MATERIAL FOR THE TASK:
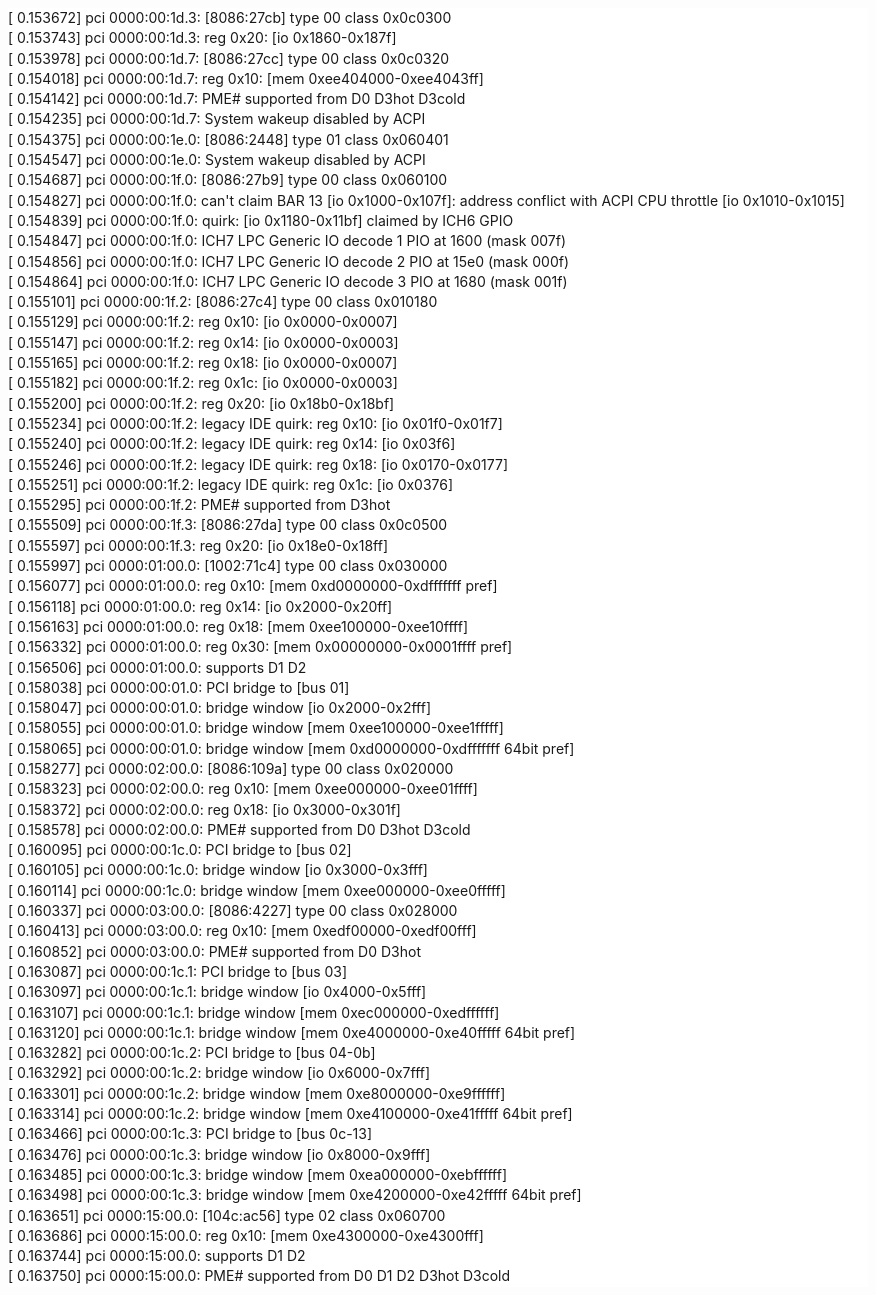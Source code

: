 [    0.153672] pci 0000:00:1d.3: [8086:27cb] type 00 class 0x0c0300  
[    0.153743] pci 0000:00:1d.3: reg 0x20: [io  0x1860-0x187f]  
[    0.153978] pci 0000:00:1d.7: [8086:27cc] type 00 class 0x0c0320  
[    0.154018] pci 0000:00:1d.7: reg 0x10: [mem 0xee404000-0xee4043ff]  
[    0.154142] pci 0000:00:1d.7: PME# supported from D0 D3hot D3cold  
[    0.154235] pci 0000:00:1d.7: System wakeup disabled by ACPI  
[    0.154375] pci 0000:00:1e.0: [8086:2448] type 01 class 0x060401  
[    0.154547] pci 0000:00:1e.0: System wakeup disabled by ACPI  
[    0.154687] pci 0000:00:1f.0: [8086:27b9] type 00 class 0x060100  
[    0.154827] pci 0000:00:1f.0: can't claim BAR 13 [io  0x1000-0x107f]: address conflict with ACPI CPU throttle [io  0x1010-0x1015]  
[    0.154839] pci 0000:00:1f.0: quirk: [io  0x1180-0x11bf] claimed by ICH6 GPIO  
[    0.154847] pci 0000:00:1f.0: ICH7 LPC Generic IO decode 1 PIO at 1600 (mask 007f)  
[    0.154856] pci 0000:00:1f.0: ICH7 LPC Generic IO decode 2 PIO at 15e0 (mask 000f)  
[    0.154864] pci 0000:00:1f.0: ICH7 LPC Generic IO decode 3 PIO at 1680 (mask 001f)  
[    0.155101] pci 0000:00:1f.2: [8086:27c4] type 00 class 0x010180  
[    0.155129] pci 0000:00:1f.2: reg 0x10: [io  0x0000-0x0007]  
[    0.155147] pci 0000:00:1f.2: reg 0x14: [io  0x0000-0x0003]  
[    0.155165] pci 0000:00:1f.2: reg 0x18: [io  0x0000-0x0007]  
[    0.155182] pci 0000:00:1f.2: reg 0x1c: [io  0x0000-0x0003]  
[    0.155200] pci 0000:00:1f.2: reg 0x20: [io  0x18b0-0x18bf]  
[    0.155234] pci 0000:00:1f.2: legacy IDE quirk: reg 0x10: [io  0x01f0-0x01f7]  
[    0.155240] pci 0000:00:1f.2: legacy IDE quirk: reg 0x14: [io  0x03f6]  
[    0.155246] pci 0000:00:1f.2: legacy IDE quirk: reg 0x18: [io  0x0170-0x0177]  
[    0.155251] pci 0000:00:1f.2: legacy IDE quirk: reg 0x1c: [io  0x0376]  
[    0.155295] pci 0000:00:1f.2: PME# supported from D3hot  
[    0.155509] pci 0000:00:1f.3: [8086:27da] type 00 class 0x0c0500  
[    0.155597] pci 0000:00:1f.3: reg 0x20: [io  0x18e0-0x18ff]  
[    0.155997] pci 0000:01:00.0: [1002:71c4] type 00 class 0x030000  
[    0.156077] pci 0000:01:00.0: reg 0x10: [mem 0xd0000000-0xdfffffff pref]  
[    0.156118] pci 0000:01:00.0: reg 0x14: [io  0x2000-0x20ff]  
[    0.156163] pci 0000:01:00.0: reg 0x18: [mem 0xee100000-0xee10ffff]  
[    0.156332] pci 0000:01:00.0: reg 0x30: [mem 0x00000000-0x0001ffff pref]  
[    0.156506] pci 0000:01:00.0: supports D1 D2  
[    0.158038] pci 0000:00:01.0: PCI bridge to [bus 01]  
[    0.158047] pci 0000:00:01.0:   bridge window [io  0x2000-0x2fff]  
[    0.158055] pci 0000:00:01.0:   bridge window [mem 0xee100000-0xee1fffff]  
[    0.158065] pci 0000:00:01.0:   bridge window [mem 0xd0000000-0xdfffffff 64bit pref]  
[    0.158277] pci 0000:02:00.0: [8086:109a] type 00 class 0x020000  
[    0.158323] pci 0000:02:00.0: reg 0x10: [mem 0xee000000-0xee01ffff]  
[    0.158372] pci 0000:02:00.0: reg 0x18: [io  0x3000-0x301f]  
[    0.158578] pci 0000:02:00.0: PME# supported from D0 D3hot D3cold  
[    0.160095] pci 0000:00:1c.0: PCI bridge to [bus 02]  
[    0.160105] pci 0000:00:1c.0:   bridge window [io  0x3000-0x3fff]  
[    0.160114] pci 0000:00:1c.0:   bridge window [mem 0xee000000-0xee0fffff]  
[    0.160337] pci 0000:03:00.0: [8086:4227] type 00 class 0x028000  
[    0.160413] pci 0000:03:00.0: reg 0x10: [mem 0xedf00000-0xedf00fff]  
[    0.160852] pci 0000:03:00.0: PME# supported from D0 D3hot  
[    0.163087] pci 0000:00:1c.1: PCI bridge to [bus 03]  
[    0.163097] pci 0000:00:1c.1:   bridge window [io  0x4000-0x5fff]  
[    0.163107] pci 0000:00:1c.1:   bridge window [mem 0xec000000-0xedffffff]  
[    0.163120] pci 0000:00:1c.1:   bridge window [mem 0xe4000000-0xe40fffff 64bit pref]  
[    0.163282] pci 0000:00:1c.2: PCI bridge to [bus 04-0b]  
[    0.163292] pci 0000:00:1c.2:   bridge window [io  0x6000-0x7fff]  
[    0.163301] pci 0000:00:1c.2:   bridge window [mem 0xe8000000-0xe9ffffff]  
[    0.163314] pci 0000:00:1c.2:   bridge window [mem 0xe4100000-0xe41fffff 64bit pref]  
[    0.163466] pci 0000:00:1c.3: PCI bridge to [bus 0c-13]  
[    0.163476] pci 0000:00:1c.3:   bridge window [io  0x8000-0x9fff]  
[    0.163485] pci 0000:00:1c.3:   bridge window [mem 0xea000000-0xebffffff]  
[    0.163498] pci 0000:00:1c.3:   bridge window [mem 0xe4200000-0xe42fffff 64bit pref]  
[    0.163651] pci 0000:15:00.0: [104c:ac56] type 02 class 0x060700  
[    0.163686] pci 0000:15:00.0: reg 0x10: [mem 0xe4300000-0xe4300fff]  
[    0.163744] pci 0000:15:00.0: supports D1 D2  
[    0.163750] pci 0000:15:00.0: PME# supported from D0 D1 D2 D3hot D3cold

TRY IT:
Your answer must be the entries written out word for word, without their pictures.

SOLUTION FOR THIS TASK:
Source code

: [    0.153672] pci 0000:00:1d.3: [8086:27cb] type 00 class 0x0c0300  
[    0.153743] pci 0000:00:1d.3: reg 0x20: [io  0x1860-0x187f]  
[    0.153978] pci 0000:00:1d.7: [8086:27cc] type 00 class 0x0c0320  
[    0.154018] pci 0000:00:1d.7: reg 0x10: [mem 0xee404000-0xee4043ff]  
[    0.154142] pci 0000:00:1d.7: PME# supported from D0 D3hot D3cold  
[    0.154235] pci 0000:00:1d.7: System wakeup disabled by ACPI  
[    0.154375] pci 0000:00:1e.0: [8086:2448] type 01 class 0x060401  
[    0.154547] pci 0000:00:1e.0: System wakeup disabled by ACPI  
[    0.154687] pci 0000:00:1f.0: [8086:27b9] type 00 class 0x060100  
[    0.154827] pci 0000:00:1f.0: can't claim BAR 13 [io  0x1000-0x107f]: address conflict with ACPI CPU throttle [io  0x1010-0x1015]  
[    0.154839] pci 0000:00:1f.0: quirk: [io  0x1180-0x11bf] claimed by ICH6 GPIO  
[    0.154847] pci 0000:00:1f.0: ICH7 LPC Generic IO decode 1 PIO at 1600 (mask 007f)  
[    0.154856] pci 0000:00:1f.0: ICH7 LPC Generic IO decode 2 PIO at 15e0 (mask 000f)  
[    0.154864] pci 0000:00:1f.0: ICH7 LPC Generic IO decode 3 PIO at 1680 (mask 001f)  
[    0.155101] pci 0000:00:1f.2: [8086:27c4] type 00 class 0x010180  
[    0.155129] pci 0000:00:1f.2: reg 0x10: [io  0x0000-0x0007]  
[    0.155147] pci 0000:00:1f.2: reg 0x14: [io  0x0000-0x0003]  
[    0.155165] pci 0000:00:1f.2: reg 0x18: [io  0x0000-0x0007]  
[    0.155182] pci 0000:00:1f.2: reg 0x1c: [io  0x0000-0x0003]  
[    0.155200] pci 0000:00:1f.2: reg 0x20: [io  0x18b0-0x18bf]  
[    0.155234] pci 0000:00:1f.2: legacy IDE quirk: reg 0x10: [io  0x01f0-0x01f7]  
[    0.155240] pci 0000:00:1f.2: legacy IDE quirk: reg 0x14: [io  0x03f6]  
[    0.155246] pci 0000:00:1f.2: legacy IDE quirk: reg 0x18: [io  0x0170-0x0177]  
[    0.155251] pci 0000:00:1f.2: legacy IDE quirk: reg 0x1c: [io  0x0376]  
[    0.155295] pci 0000:00:1f.2: PME# supported from D3hot  
[    0.155509] pci 0000:00:1f.3: [8086:27da] type 00 class 0x0c0500  
[    0.155597] pci 0000:00:1f.3: reg 0x20: [io  0x18e0-0x18ff]  
[    0.155997] pci 0000:01:00.0: [1002:71c4] type 00 class 0x030000  
[    0.156077] pci 0000:01:00.0: reg 0x10: [mem 0xd0000000-0xdfffffff pref]  
[    0.156118] pci 0000:01:00.0: reg 0x14: [io  0x2000-0x20ff]  
[    0.156163] pci 0000:01:00.0: reg 0x18: [mem 0xee100000-0xee10ffff]  
[    0.156332] pci 0000:01:00.0: reg 0x30: [mem 0x00000000-0x0001ffff pref]  
[    0.156506] pci 0000:01:00.0: supports D1 D2  
[    0.158038] pci 0000:00:01.0: PCI bridge to [bus 01]  
[    0.158047] pci 0000:00:01.0:   bridge window [io  0x2000-0x2fff]  
[    0.158055] pci 0000:00:01.0:   bridge window [mem 0xee100000-0xee1fffff]  
[    0.158065] pci 0000:00:01.0:   bridge window [mem 0xd0000000-0xdfffffff 64bit pref]  
[    0.158277] pci 0000:02:00.0: [8086:109a] type 00 class 0x020000  
[    0.158323] pci 0000:02:00.0: reg 0x10: [mem 0xee000000-0xee01ffff]  
[    0.158372] pci 0000:02:00.0: reg 0x18: [io  0x3000-0x301f]  
[    0.158578] pci 0000:02:00.0: PME# supported from D0 D3hot D3cold  
[    0.160095] pci 0000:00:1c.0: PCI bridge to [bus 02]  
[    0.160105] pci 0000:00:1c.0:   bridge window [io  0x3000-0x3fff]  
[    0.160114] pci 0000:00:1c.0:   bridge window [mem 0xee000000-0xee0fffff]  
[    0.160337] pci 0000:03:00.0: [8086:4227] type 00 class 0x028000  
[    0.160413] pci 0000:03:00.0: reg 0x10: [mem 0xedf00000-0xedf00fff]  
[    0.160852] pci 0000:03:00.0: PME# supported from D0 D3hot  
[    0.163087] pci 0000:00:1c.1: PCI bridge to [bus 03]  
[    0.163097] pci 0000:00:1c.1:   bridge window [io  0x4000-0x5fff]  
[    0.163107] pci 0000:00:1c.1:   bridge window [mem 0xec000000-0xedffffff]  
[    0.163120] pci 0000:00:1c.1:   bridge window [mem 0xe4000000-0xe40fffff 64bit pref]  
[    0.163282] pci 0000:00:1c.2: PCI bridge to [bus 04-0b]  
[    0.163292] pci 0000:00:1c.2:   bridge window [io  0x6000-0x7fff]  
[    0.163301] pci 0000:00:1c.2:   bridge window [mem 0xe8000000-0xe9ffffff]  
[    0.163314] pci 0000:00:1c.2:   bridge window [mem 0xe4100000-0xe41fffff 64bit pref]  
[    0.163466] pci 0000:00:1c.3: PCI bridge to [bus 0c-13]  
[    0.163476] pci 0000:00:1c.3:   bridge window [io  0x8000-0x9fff]  
[    0.163485] pci 0000:00:1c.3:   bridge window [mem 0xea000000-0xebffffff]  
[    0.163498] pci 0000:00:1c.3:   bridge window [mem 0xe4200000-0xe42fffff 64bit pref]  
[    0.163651] pci 0000:15:00.0: [104c:ac56] type 02 class 0x060700  
[    0.163686] pci 0000:15:00.0: reg 0x10: [mem 0xe4300000-0xe4300fff]  
[    0.163744] pci 0000:15:00.0: supports D1 D2  
[    0.163750] pci 0000:15:00.0: PME# supported from D0 D1 D2 D3hot D3cold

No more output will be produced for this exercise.